**Exercise prompt**
Please set down, exactly as written, the line containing "4. Place it" and every line after it through the end of the records.

Records from a data source:

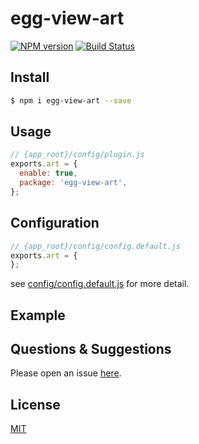 # egg-view-art

[![NPM version][npm-image]][npm-url]
[![Build Status](https://www.travis-ci.org/1021683053/egg-view-art.svg?branch=master)](https://www.travis-ci.org/1021683053/egg-view-art)

[npm-image]: https://img.shields.io/npm/v/egg-view-art.svg?style=flat-square
[npm-url]: https://npmjs.org/package/egg-view-art

## Install

```bash
$ npm i egg-view-art --save
```

## Usage

```js
// {app_root}/config/plugin.js
exports.art = {
  enable: true,
  package: 'egg-view-art',
};
```

## Configuration

```js
// {app_root}/config/config.default.js
exports.art = {
};
```

see [config/config.default.js](config/config.default.js) for more detail.

## Example

<!-- example here -->

## Questions & Suggestions

Please open an issue [here](https://github.com/1021683053/egg-view-art/issues).

## License

[MIT](LICENSE)
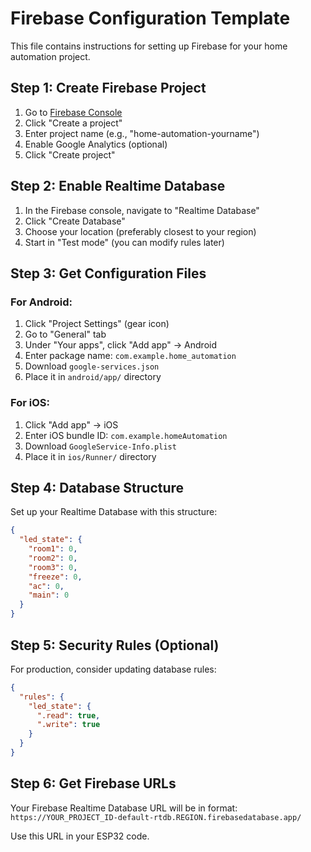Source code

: # Firebase Configuration Template

This file contains instructions for setting up Firebase for your home automation project.

## Step 1: Create Firebase Project

1. Go to [Firebase Console](https://console.firebase.google.com/)
2. Click "Create a project"
3. Enter project name (e.g., "home-automation-yourname")
4. Enable Google Analytics (optional)
5. Click "Create project"

## Step 2: Enable Realtime Database

1. In the Firebase console, navigate to "Realtime Database"
2. Click "Create Database"
3. Choose your location (preferably closest to your region)
4. Start in "Test mode" (you can modify rules later)

## Step 3: Get Configuration Files

### For Android:
1. Click "Project Settings" (gear icon)
2. Go to "General" tab
3. Under "Your apps", click "Add app" → Android
4. Enter package name: `com.example.home_automation`
5. Download `google-services.json`
6. Place it in `android/app/` directory

### For iOS:
1. Click "Add app" → iOS
2. Enter iOS bundle ID: `com.example.homeAutomation`
3. Download `GoogleService-Info.plist`
4. Place it in `ios/Runner/` directory

## Step 4: Database Structure

Set up your Realtime Database with this structure:

```json
{
  "led_state": {
    "room1": 0,
    "room2": 0,
    "room3": 0,
    "freeze": 0,
    "ac": 0,
    "main": 0
  }
}
```

## Step 5: Security Rules (Optional)

For production, consider updating database rules:

```json
{
  "rules": {
    "led_state": {
      ".read": true,
      ".write": true
    }
  }
}
```

## Step 6: Get Firebase URLs

Your Firebase Realtime Database URL will be in format:
`https://YOUR_PROJECT_ID-default-rtdb.REGION.firebasedatabase.app/`

Use this URL in your ESP32 code.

**Worked solution**
4. Place it in `ios/Runner/` directory

## Step 4: Database Structure

Set up your Realtime Database with this structure:

```json
{
  "led_state": {
    "room1": 0,
    "room2": 0,
    "room3": 0,
    "freeze": 0,
    "ac": 0,
    "main": 0
  }
}
```

## Step 5: Security Rules (Optional)

For production, consider updating database rules:

```json
{
  "rules": {
    "led_state": {
      ".read": true,
      ".write": true
    }
  }
}
```

## Step 6: Get Firebase URLs

Your Firebase Realtime Database URL will be in format:
`https://YOUR_PROJECT_ID-default-rtdb.REGION.firebasedatabase.app/`

Use this URL in your ESP32 code.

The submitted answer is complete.